A still very used anti-diabetic treatment is sulfonylureas (glimepiride, glicazide,...). They are very efficient medications in lowering glucose, but with a potential risk of hypoglycemia, with no significant effect on weight or blood pressure and, what is most alarming, associated to a possible increasing cardiovascular mortality rate, as the FDA has warned.

Pioglitazone has a beneficial effect in triglyceride reduction and HDLc (good cholesterol) increasing. New oral antidiabetics such as the glycosuric agents (e.g. Dapagliflozin) can reduce glucose levels and, at the same time, lower the blood pressure values and the body weight moderately. DPP4 inhibitors (gliptins) can reduce glucose in an efficient way with hardly any risk of hypoglycemia but not body weight.

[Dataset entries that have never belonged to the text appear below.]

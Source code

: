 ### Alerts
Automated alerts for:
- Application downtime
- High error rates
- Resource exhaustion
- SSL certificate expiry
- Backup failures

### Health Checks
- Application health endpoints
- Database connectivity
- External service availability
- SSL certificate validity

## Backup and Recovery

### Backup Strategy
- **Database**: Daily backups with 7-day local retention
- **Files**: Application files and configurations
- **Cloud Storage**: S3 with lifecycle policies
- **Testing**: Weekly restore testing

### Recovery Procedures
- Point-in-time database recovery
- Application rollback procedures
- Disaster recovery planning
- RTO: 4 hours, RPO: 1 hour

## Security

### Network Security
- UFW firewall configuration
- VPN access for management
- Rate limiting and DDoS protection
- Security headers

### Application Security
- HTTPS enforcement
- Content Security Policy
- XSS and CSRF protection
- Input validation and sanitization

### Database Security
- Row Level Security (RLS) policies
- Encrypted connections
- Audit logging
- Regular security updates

When it comes to anti-diabetic injectables, there is a real revolution with GLP-1 analogues (e.g. exenatide, liraglutide,...) which are, without a doubt, the antidiabetic medication that achieves a greater weight loss without important risk of hypoglycemias and with very convenient formulations when it comes to administration (one injection a week!).

Finally, the most powerful antidiabetics, new formulas based on insulin. One of them is insulin degludec, long-acting type, which highly reduces the risk of hypoglycemia; however all of them tend to increase the body weight.

Definitely,there are a lot and very different ways to treat diabetes mellitus, allowing a better blood glucose control with less risk of side effects. Nevertheless, do not forget that drug treatment is still only one of the four legs of the table and that the other three ones (diet, physical activity and diabetologist education) cannot be neglected; if so, the treatment will never work. You must not forget either that these are general recommendations and that treatment must always be individualised, that is, adjusted to your particular case. Therefore, we recommend medical supervision before any change in your treatment.